┌─ Dataset extract

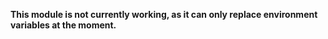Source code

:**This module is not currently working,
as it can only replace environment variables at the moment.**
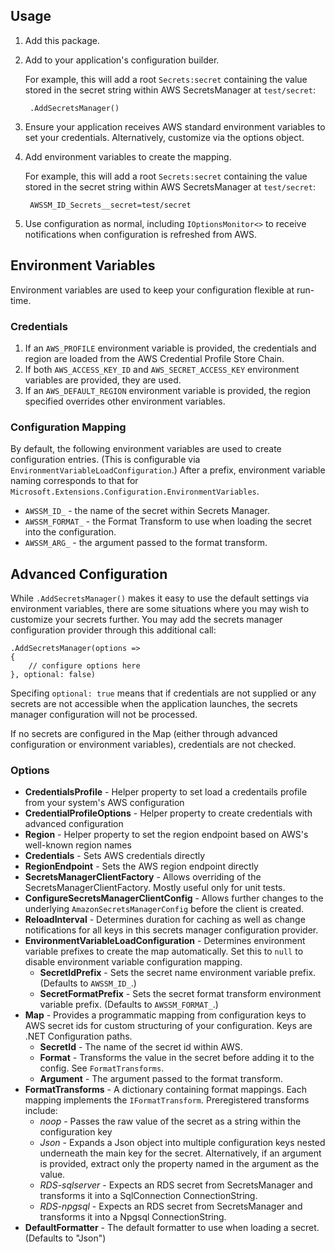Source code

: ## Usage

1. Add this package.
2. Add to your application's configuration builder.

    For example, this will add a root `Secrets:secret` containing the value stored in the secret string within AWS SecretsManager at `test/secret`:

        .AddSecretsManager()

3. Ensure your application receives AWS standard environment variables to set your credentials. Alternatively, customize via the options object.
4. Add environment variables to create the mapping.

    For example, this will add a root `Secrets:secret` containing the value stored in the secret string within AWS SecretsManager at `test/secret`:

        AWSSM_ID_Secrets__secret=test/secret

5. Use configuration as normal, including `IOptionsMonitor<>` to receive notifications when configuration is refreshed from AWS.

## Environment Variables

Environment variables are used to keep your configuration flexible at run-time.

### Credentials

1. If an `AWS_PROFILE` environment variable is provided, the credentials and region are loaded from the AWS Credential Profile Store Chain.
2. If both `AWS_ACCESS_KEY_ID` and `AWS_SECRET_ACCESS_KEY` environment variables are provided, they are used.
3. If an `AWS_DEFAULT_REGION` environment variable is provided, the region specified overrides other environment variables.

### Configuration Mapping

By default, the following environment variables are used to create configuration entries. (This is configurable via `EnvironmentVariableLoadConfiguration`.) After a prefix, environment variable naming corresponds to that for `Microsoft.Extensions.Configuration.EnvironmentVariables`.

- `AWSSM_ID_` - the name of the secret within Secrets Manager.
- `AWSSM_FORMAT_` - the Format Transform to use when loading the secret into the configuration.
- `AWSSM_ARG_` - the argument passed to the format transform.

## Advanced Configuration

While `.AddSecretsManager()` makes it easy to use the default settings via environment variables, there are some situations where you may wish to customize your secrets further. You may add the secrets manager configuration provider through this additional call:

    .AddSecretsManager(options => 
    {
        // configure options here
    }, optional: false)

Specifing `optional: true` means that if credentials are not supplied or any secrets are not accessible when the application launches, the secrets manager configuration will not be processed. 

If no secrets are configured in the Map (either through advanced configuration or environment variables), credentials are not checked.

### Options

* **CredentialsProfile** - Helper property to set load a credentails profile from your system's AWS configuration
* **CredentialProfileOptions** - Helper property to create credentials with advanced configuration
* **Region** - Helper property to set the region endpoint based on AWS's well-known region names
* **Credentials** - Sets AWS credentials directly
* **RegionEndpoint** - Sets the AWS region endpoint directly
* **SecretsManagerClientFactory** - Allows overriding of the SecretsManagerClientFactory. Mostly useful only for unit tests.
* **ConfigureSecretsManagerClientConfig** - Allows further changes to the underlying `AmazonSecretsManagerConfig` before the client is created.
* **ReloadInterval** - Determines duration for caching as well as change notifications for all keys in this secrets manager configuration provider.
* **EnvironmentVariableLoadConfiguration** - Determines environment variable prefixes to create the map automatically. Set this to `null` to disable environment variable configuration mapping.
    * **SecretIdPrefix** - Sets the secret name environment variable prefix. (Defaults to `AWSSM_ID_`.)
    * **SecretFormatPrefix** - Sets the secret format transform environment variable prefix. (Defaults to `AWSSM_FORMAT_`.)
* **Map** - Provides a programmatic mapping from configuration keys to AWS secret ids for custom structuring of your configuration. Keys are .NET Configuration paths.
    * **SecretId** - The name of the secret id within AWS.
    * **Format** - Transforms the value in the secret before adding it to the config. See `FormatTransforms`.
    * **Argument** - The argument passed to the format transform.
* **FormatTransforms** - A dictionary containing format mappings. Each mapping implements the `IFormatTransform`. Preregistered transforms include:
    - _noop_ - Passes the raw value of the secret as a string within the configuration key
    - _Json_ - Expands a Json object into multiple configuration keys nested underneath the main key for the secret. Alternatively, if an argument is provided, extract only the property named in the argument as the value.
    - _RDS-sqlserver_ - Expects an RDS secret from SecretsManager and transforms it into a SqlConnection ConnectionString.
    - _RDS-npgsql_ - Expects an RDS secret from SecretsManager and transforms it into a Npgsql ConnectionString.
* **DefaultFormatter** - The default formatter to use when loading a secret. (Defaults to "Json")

└─
┌─ Dataset extract

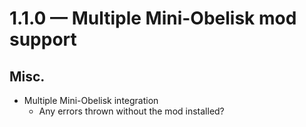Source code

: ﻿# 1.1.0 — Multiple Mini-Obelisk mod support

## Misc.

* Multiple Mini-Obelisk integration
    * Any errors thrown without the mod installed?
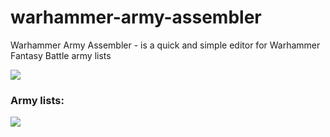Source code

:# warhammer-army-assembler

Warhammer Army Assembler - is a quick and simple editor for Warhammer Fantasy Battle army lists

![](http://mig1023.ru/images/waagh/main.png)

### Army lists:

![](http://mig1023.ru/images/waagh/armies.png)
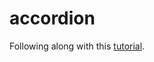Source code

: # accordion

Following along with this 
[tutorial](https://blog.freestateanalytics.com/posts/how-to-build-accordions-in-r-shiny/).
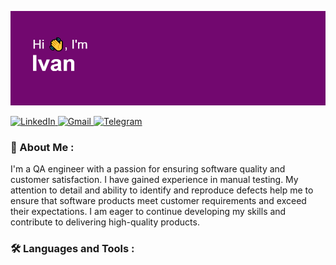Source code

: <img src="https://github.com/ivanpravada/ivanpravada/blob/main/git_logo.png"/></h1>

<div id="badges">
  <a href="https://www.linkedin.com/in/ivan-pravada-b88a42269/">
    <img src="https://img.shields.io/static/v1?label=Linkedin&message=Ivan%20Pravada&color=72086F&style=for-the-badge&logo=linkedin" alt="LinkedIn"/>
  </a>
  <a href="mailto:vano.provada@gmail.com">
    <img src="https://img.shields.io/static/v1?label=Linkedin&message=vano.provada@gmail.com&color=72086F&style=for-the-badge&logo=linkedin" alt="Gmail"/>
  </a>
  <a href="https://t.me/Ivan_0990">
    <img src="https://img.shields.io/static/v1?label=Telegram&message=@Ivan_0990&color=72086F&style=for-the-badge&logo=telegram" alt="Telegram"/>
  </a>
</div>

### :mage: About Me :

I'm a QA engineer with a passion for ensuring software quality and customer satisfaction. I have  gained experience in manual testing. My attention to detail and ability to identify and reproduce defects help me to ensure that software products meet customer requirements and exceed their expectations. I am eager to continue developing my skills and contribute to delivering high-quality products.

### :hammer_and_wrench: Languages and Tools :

└─

◆ Exercise goal ◆
A single number is required: the count of lines in the data above that include the string "further".

◆ Task output ◆
2